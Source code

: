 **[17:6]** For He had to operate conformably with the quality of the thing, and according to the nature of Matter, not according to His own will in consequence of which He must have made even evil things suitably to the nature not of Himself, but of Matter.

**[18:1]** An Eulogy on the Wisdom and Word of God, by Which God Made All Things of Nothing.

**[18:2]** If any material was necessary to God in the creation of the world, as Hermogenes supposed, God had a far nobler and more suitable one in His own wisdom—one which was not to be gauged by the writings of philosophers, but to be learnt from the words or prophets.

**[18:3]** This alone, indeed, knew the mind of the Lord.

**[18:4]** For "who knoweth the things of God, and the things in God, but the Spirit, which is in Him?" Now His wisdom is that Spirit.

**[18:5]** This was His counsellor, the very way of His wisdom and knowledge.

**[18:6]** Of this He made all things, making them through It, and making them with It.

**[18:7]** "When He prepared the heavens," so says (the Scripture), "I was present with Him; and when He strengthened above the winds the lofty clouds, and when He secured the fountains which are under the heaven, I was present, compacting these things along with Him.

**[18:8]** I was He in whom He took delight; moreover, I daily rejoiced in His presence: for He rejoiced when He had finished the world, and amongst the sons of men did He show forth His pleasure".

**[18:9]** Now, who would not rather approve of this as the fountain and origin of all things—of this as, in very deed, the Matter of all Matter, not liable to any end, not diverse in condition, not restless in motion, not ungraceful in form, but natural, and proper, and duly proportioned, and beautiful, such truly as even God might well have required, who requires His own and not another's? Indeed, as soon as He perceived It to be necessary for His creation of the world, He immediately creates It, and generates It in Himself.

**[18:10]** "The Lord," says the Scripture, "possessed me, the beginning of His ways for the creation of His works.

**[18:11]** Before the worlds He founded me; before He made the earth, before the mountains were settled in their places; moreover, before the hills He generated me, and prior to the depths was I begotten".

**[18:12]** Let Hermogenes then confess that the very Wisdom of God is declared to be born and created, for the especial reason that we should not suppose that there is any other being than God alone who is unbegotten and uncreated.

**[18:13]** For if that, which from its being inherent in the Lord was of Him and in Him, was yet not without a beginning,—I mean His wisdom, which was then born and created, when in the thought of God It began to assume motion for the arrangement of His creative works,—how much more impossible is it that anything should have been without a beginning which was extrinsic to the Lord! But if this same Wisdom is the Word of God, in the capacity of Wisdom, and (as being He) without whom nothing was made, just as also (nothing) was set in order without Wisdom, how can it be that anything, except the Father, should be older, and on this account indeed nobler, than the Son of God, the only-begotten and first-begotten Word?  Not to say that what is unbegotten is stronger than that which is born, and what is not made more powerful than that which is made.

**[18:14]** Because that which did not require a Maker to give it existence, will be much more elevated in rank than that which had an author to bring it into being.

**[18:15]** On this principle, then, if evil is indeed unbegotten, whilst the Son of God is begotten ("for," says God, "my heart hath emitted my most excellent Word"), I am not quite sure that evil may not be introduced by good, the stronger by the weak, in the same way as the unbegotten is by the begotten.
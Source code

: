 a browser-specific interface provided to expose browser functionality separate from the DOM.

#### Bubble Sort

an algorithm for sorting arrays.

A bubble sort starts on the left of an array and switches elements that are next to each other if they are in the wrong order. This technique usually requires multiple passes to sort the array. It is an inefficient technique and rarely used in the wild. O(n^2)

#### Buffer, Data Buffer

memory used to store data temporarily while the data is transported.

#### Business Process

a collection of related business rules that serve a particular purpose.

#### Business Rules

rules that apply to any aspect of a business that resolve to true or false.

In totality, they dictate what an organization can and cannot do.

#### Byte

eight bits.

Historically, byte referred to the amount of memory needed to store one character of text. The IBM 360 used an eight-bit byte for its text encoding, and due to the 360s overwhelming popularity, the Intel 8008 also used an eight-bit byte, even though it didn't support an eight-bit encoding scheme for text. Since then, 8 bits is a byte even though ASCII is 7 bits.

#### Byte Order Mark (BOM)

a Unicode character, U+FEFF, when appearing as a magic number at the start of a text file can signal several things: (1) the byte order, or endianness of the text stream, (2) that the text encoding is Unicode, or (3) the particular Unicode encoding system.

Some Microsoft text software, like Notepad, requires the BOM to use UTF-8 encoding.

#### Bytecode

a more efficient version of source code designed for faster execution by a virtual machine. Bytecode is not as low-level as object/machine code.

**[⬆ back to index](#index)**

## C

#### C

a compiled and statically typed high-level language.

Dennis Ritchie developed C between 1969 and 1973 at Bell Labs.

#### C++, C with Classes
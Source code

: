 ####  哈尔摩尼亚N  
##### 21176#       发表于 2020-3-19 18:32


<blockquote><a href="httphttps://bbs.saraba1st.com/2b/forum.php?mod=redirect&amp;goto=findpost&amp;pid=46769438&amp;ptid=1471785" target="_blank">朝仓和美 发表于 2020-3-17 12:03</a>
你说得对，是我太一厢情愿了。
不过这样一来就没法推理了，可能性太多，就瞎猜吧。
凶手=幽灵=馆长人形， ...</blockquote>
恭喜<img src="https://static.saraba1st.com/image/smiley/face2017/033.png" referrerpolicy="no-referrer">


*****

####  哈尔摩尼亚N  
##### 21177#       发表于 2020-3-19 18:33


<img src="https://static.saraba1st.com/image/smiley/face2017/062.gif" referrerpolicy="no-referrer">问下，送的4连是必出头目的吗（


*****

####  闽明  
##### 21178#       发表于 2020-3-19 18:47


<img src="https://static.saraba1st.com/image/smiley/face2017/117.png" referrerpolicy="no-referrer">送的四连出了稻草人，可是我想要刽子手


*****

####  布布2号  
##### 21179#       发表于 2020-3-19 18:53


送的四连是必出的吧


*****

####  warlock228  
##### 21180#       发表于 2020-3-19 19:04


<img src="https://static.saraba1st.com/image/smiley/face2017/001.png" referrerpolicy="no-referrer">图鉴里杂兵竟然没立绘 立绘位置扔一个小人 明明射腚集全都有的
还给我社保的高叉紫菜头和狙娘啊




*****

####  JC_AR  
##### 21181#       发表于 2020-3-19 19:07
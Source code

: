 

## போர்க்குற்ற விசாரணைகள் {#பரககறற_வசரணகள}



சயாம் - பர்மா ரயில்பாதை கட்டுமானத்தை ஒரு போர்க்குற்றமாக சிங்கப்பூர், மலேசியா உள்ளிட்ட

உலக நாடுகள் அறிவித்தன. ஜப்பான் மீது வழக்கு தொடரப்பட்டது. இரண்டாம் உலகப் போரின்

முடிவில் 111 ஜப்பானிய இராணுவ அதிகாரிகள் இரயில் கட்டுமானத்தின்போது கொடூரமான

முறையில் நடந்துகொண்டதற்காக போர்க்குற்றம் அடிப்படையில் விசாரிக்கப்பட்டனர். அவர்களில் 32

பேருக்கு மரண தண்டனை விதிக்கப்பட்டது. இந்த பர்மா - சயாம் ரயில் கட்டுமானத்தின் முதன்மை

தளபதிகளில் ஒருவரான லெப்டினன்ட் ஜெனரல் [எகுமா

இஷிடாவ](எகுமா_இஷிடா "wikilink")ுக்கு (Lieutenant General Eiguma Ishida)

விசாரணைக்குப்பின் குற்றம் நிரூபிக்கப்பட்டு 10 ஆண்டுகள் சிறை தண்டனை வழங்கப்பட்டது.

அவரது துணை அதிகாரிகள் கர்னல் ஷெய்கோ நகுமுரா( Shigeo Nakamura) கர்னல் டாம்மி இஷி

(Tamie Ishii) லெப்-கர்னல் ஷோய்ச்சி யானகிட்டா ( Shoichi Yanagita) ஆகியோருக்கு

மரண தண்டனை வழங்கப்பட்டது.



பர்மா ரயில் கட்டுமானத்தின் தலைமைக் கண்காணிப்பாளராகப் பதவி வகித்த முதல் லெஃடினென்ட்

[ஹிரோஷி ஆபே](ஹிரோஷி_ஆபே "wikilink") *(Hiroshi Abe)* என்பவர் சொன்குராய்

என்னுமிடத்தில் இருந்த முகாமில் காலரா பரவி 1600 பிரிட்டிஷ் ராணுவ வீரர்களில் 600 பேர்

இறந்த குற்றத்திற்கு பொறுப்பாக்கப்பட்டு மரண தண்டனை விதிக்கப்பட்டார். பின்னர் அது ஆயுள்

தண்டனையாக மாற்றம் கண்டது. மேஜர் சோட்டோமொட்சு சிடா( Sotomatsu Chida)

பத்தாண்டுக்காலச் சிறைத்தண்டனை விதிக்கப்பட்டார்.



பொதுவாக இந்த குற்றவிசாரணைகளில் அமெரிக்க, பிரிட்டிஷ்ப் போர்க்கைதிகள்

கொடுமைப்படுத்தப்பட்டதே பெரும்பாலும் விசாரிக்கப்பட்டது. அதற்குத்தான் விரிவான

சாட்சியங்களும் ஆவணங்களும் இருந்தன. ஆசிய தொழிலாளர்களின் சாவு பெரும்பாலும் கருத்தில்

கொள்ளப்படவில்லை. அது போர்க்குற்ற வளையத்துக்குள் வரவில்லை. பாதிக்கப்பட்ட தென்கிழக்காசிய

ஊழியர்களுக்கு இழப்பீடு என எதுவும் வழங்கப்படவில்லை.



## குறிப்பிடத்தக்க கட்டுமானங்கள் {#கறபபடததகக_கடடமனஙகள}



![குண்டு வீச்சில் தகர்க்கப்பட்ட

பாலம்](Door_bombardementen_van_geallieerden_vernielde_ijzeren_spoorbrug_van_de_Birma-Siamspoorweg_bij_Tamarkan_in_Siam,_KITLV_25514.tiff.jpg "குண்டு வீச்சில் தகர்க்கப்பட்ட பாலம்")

+ + +

• [ACTIVITY] Starting with the line with "சயாம் - பர்மா" above and going on through the line with "அவரது துணை அதிகாரிகள்", transcribe every line exactly, both ends included, and add nothing.

• [RESULT OF THE EXERCISE]
சயாம் - பர்மா ரயில்பாதை கட்டுமானத்தை ஒரு போர்க்குற்றமாக சிங்கப்பூர், மலேசியா உள்ளிட்ட

உலக நாடுகள் அறிவித்தன. ஜப்பான் மீது வழக்கு தொடரப்பட்டது. இரண்டாம் உலகப் போரின்

முடிவில் 111 ஜப்பானிய இராணுவ அதிகாரிகள் இரயில் கட்டுமானத்தின்போது கொடூரமான

முறையில் நடந்துகொண்டதற்காக போர்க்குற்றம் அடிப்படையில் விசாரிக்கப்பட்டனர். அவர்களில் 32

பேருக்கு மரண தண்டனை விதிக்கப்பட்டது. இந்த பர்மா - சயாம் ரயில் கட்டுமானத்தின் முதன்மை

தளபதிகளில் ஒருவரான லெப்டினன்ட் ஜெனரல் [எகுமா

இஷிடாவ](எகுமா_இஷிடா "wikilink")ுக்கு (Lieutenant General Eiguma Ishida)

விசாரணைக்குப்பின் குற்றம் நிரூபிக்கப்பட்டு 10 ஆண்டுகள் சிறை தண்டனை வழங்கப்பட்டது.

அவரது துணை அதிகாரிகள் கர்னல் ஷெய்கோ நகுமுரா( Shigeo Nakamura) கர்னல் டாம்மி இஷி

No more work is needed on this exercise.